Winter 2021 – Week 6 Summary

I started this week off by winding my plied yarn onto my niddy noddy. I admit this is my least favorite part of the process. Winding onto a niddy noddy is important not just because it creates a skein – there are other ways of doing that – but using a niddy noddy allows me to make a very good estimate of how many yards of yarn I have. Every wrap around it is about 72 inches; if I count how many times I wound my yarn around the niddy noddy, I can multiply it my 72 and now how many inches I have, then divide by 36 to know the yardage.

I didn’t do this step this week, but I thought I’d share. This is the first step for me in plying yarn: creating a center-pull yarn ball. On the edge of the ball winder is a handle that I turn to wind the yarn single onto the contraption (unfortunately the handle didn’t make it into the photo). The upper platform spins on a tilt, which allows the yarn single to wind on in an even and orderly fashion. When all of the yarn single is wound on, I’ll have the end that I’ll be holding, but I’ll also have the other end sticking out of the center of the ball. By pulling from the center end and unwinding from the outer end, I can ply my yarn onto itself. Just doing this step takes me 45 minutes to an hour.

It’s just…very tedious. This last skein was wrapped around nearly 250 times. And I have to count them. It takes a while, as you can imagine. Winding onto the niddy noddy and counting the yardage took me an hour. It’s necessary, but just so very tedious and not particularly fun. Though, I suppose people would finding spinning tedious or doing all of the math not very fun at all, and I do.

I also read a bit.

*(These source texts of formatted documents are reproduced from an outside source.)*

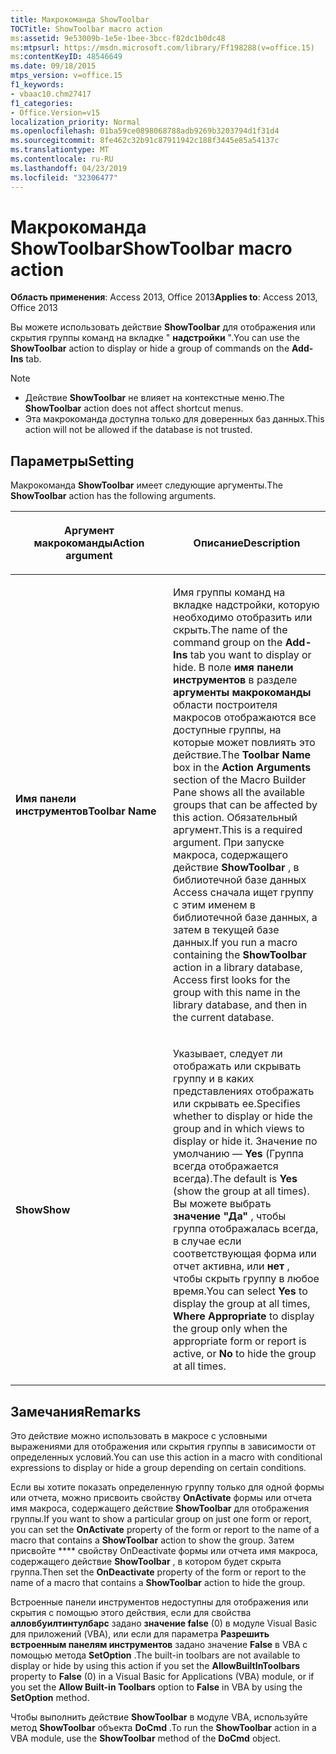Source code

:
 ```yaml
---
title: Макрокоманда ShowToolbar
TOCTitle: ShowToolbar macro action
ms:assetid: 9e53009b-1e5e-1bee-3bcc-f82dc1b0dc48
ms:mtpsurl: https://msdn.microsoft.com/library/Ff198288(v=office.15)
ms:contentKeyID: 48546649
ms.date: 09/18/2015
mtps_version: v=office.15
f1_keywords:
- vbaac10.chm27417
f1_categories:
- Office.Version=v15
localization_priority: Normal
ms.openlocfilehash: 01ba59ce0898068788adb9269b3203794d1f31d4
ms.sourcegitcommit: 8fe462c32b91c87911942c188f3445e85a54137c
ms.translationtype: MT
ms.contentlocale: ru-RU
ms.lasthandoff: 04/23/2019
ms.locfileid: "32306477"
---
```

# <a name="showtoolbar-macro-action"></a><span data-ttu-id="5e0ea-102">Макрокоманда ShowToolbar</span><span class="sxs-lookup"><span data-stu-id="5e0ea-102">ShowToolbar macro action</span></span>

<span data-ttu-id="5e0ea-103">**Область применения**: Access 2013, Office 2013</span><span class="sxs-lookup"><span data-stu-id="5e0ea-103">**Applies to**: Access 2013, Office 2013</span></span>

<span data-ttu-id="5e0ea-104">Вы можете использовать действие **ShowToolbar** для отображения или скрытия группы команд на вкладке " **надстройки** ".</span><span class="sxs-lookup"><span data-stu-id="5e0ea-104">You can use the **ShowToolbar** action to display or hide a group of commands on the **Add-Ins** tab.</span></span>

> [!NOTE]
> - <span data-ttu-id="5e0ea-105">Действие **ShowToolbar** не влияет на контекстные меню.</span><span class="sxs-lookup"><span data-stu-id="5e0ea-105">The **ShowToolbar** action does not affect shortcut menus.</span></span>
> - <span data-ttu-id="5e0ea-106">Эта макрокоманда доступна только для доверенных баз данных.</span><span class="sxs-lookup"><span data-stu-id="5e0ea-106">This action will not be allowed if the database is not trusted.</span></span> 

## <a name="setting"></a><span data-ttu-id="5e0ea-107">Параметры</span><span class="sxs-lookup"><span data-stu-id="5e0ea-107">Setting</span></span>

<span data-ttu-id="5e0ea-108">Макрокоманда **ShowToolbar** имеет следующие аргументы.</span><span class="sxs-lookup"><span data-stu-id="5e0ea-108">The **ShowToolbar** action has the following arguments.</span></span>

<table>
<colgroup>
<col style="width: 50%" />
<col style="width: 50%" />
</colgroup>
<thead>
<tr class="header">
<th><p><span data-ttu-id="5e0ea-109">Аргумент макрокоманды</span><span class="sxs-lookup"><span data-stu-id="5e0ea-109">Action argument</span></span></p></th>
<th><p><span data-ttu-id="5e0ea-110">Описание</span><span class="sxs-lookup"><span data-stu-id="5e0ea-110">Description</span></span></p></th>
</tr>
</thead>
<tbody>
<tr class="odd">
<td><p><span data-ttu-id="5e0ea-111"><strong>Имя панели инструментов</strong></span><span class="sxs-lookup"><span data-stu-id="5e0ea-111"><strong>Toolbar Name</strong></span></span></p></td>
<td><p><span data-ttu-id="5e0ea-112">Имя группы команд на вкладке надстройки, <strong></strong> которую необходимо отобразить или скрыть.</span><span class="sxs-lookup"><span data-stu-id="5e0ea-112">The name of the command group on the <strong>Add-Ins</strong> tab you want to display or hide.</span></span> <span data-ttu-id="5e0ea-113">В поле <strong>имя панели инструментов</strong> в разделе <strong>аргументы макрокоманды</strong> области построителя макросов отображаются все доступные группы, на которые может повлиять это действие.</span><span class="sxs-lookup"><span data-stu-id="5e0ea-113">The <strong>Toolbar Name</strong> box in the <strong>Action Arguments</strong> section of the Macro Builder Pane shows all the available groups that can be affected by this action.</span></span> <span data-ttu-id="5e0ea-114">Обязательный аргумент.</span><span class="sxs-lookup"><span data-stu-id="5e0ea-114">This is a required argument.</span></span> <span data-ttu-id="5e0ea-115">При запуске макроса, содержащего действие <strong>ShowToolbar</strong> , в библиотечной базе данных Access сначала ищет группу с этим именем в библиотечной базе данных, а затем в текущей базе данных.</span><span class="sxs-lookup"><span data-stu-id="5e0ea-115">If you run a macro containing the <strong>ShowToolbar</strong> action in a library database, Access first looks for the group with this name in the library database, and then in the current database.</span></span></p></td>
</tr>
<tr class="even">
<td><p><span data-ttu-id="5e0ea-116"><strong>Show</strong></span><span class="sxs-lookup"><span data-stu-id="5e0ea-116"><strong>Show</strong></span></span></p></td>
<td><p><span data-ttu-id="5e0ea-117">Указывает, следует ли отображать или скрывать группу и в каких представлениях отображать или скрывать ее.</span><span class="sxs-lookup"><span data-stu-id="5e0ea-117">Specifies whether to display or hide the group and in which views to display or hide it.</span></span> <span data-ttu-id="5e0ea-118">Значение по умолчанию — <strong>Yes</strong> (Группа всегда отображается всегда).</span><span class="sxs-lookup"><span data-stu-id="5e0ea-118">The default is <strong>Yes</strong> (show the group at all times).</span></span> <span data-ttu-id="5e0ea-119">Вы можете выбрать <strong>значение "Да"</strong> , чтобы группа отображалась <strong></strong> всегда, в случае если соответствующая форма или отчет активна, или <strong>нет</strong> , чтобы скрыть группу в любое время.</span><span class="sxs-lookup"><span data-stu-id="5e0ea-119">You can select <strong>Yes</strong> to display the group at all times, <strong>Where Appropriate</strong> to display the group only when the appropriate form or report is active, or <strong>No</strong> to hide the group at all times.</span></span></p></td>
</tr>
</tbody>
</table>


## <a name="remarks"></a><span data-ttu-id="5e0ea-120">Замечания</span><span class="sxs-lookup"><span data-stu-id="5e0ea-120">Remarks</span></span>

<span data-ttu-id="5e0ea-121">Это действие можно использовать в макросе с условными выражениями для отображения или скрытия группы в зависимости от определенных условий.</span><span class="sxs-lookup"><span data-stu-id="5e0ea-121">You can use this action in a macro with conditional expressions to display or hide a group depending on certain conditions.</span></span>

<span data-ttu-id="5e0ea-122">Если вы хотите показать определенную группу только для одной формы или отчета, можно присвоить свойству **OnActivate** формы или отчета имя макроса, содержащего действие **ShowToolbar** для отображения группы.</span><span class="sxs-lookup"><span data-stu-id="5e0ea-122">If you want to show a particular group on just one form or report, you can set the **OnActivate** property of the form or report to the name of a macro that contains a **ShowToolbar** action to show the group.</span></span> <span data-ttu-id="5e0ea-123">Затем присвойте \*\*\*\* свойству OnDeactivate формы или отчета имя макроса, содержащего действие **ShowToolbar** , в котором будет скрыта группа.</span><span class="sxs-lookup"><span data-stu-id="5e0ea-123">Then set the **OnDeactivate** property of the form or report to the name of a macro that contains a **ShowToolbar** action to hide the group.</span></span>

<span data-ttu-id="5e0ea-124">Встроенные панели инструментов недоступны для отображения или скрытия с помощью этого действия, если для свойства **алловбуилтинтулбарс** задано **значение false** (0) в модуле Visual Basic для приложений (VBA), или если для параметра **Разрешить встроенным панелям инструментов** задано значение **False** в VBA с помощью метода **SetOption** .</span><span class="sxs-lookup"><span data-stu-id="5e0ea-124">The built-in toolbars are not available to display or hide by using this action if you set the **AllowBuiltInToolbars** property to **False** (0) in a Visual Basic for Applications (VBA) module, or if you set the **Allow Built-in Toolbars** option to **False** in VBA by using the **SetOption** method.</span></span>

<span data-ttu-id="5e0ea-125">Чтобы выполнить действие **ShowToolbar** в модуле VBA, используйте метод **ShowToolbar** объекта **DoCmd** .</span><span class="sxs-lookup"><span data-stu-id="5e0ea-125">To run the **ShowToolbar** action in a VBA module, use the **ShowToolbar** method of the **DoCmd** object.</span></span>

I’m supposed to write a post/essay on natural dyes (that I’m late with doing, sigh) and I also need to figure out with what I’m going to dye my yarn. I’d like to stick with dyestuffs that were used in the Archaic and Classical periods of Greece, but I’ll also probably use some of what I have on hand; I have an old dye bath of cochineal that I’ve been saving and perhaps I’ll use it for this project (dye baths can be saved and reused until the pigment is exhausted). There was a chapter about dye establishments in the book I checked out via Interlibrary loan, but it focused more how to ascertain if an area was possibly a place where large-scale dyeing took place and didn’t talk about the actual dyes themselves. I also read the chapter on dyes from Prehistoric Textiles, which was a bit more helpful.